LISTED RECORDS Start Marker

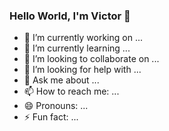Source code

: ### Hello World, I'm Victor 👋

- 🔭 I’m currently working on ...
- 🌱 I’m currently learning ...
- 👯 I’m looking to collaborate on ...
- 🤔 I’m looking for help with ...
- 💬 Ask me about ...
- 📫 How to reach me: ...
- 😄 Pronouns: ...
- ⚡ Fun fact: ...

<!--
**VictorMayer/VictorMayer** is a ✨ _special_ ✨ repository because its `README.md` (this file) appears on your GitHub profile.

Here are some ideas to get you started:


-->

LISTED RECORDS End Marker

- _EXERCISE AIM_
Wherever a line of the entries holds the string "currently", copy that line.

- _RESULT OF THIS EXERCISE_
- 🔭 I’m currently working on ...
- 🌱 I’m currently learning ...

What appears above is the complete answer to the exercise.